За исключением предательской дрожи. Она появлялась всякий раз — то сильнее, то слабее, витая вокруг меня, словно мстительный дух, выжидая удобного момента для удара. Я погружал скальпель в плоть или выкручивал какой-нибудь упрямый узел и чувствовал, как дрожь прокатывается от плеча до кисти, мини-землетрясение, сотрясающее предплечье, запястье и пальцы. И меня не отпускала мысль — когда она снова начнется? Будет ли в следующий раз сильнее?

В тот день я обезвредил шайку аутсайдеров, воровавших искорганы «Кентона» у наших клиентов, и Фрэнк вызвал меня к себе в кабинет.

— Есть работа, — сказал он. — Свеженький клиент.

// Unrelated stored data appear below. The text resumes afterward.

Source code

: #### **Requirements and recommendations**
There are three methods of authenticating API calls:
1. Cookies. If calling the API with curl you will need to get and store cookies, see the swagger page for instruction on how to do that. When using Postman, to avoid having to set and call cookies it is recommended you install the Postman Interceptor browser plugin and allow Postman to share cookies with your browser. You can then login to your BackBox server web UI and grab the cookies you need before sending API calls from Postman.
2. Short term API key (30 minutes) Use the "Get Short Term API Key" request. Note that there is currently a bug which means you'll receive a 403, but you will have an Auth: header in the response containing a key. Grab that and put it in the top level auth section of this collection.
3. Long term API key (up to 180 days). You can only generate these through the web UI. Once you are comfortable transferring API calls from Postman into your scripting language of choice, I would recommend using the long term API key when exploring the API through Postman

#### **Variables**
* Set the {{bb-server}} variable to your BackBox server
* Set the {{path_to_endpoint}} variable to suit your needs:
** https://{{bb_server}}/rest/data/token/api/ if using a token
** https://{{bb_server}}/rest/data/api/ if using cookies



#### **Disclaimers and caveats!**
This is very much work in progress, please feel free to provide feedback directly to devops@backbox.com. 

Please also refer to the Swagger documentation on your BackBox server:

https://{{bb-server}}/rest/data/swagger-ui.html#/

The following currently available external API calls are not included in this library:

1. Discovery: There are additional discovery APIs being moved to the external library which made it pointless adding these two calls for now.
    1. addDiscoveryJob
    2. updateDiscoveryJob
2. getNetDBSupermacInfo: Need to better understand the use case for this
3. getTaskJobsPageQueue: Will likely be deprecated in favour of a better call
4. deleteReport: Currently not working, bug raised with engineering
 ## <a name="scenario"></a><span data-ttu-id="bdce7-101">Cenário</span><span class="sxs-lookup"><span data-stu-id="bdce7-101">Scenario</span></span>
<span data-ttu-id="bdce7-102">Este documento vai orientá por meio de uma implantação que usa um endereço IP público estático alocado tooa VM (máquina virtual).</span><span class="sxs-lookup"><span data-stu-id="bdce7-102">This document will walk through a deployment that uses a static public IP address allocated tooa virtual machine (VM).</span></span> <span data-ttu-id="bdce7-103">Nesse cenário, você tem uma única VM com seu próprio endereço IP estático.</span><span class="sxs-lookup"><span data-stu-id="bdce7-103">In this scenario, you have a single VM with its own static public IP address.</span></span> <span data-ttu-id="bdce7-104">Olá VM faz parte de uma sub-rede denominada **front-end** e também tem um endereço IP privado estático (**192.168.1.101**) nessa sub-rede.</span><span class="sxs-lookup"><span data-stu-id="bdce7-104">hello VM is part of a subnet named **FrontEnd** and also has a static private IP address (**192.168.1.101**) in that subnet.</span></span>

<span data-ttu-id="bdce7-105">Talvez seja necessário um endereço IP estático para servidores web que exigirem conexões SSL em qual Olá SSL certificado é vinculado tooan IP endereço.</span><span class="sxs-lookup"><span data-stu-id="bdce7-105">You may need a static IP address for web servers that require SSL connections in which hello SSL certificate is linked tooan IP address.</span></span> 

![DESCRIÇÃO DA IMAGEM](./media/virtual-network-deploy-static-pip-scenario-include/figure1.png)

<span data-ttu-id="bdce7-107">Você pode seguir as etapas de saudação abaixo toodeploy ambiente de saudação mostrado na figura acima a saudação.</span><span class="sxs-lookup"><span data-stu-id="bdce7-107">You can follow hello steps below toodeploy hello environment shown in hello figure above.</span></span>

Обложка досье бордовая с белыми полосками — значит, «Гейблман». Открыв папку, я пробежал глазами розовый листок: изъятие обеих почек, просрочка оплаты — один год, последний раз клиента видели в центре города. Комиссия — на три тысячи больше стандартной. Это был шанс еще несколько месяцев удержаться на краю долговой ямы, и я взялся не раздумывая. Фотография была отпечатана с записи видеокамеры наблюдения — должно быть, снимок сделан возле банкомата или на светофоре. В принципе четкость роли не играла: сканер и так сообщит мне все, что считает луч.

В длинном списке разнообразных ляпов, о которых я сожалею, небрежное прочтение того розового листка тянет на третье место (два первых занимают подделка выигрышного лотерейного билета и связь с одной девчонкой из Бетезды). Этот небольшой недосмотр будет преследовать меня до конца жизни.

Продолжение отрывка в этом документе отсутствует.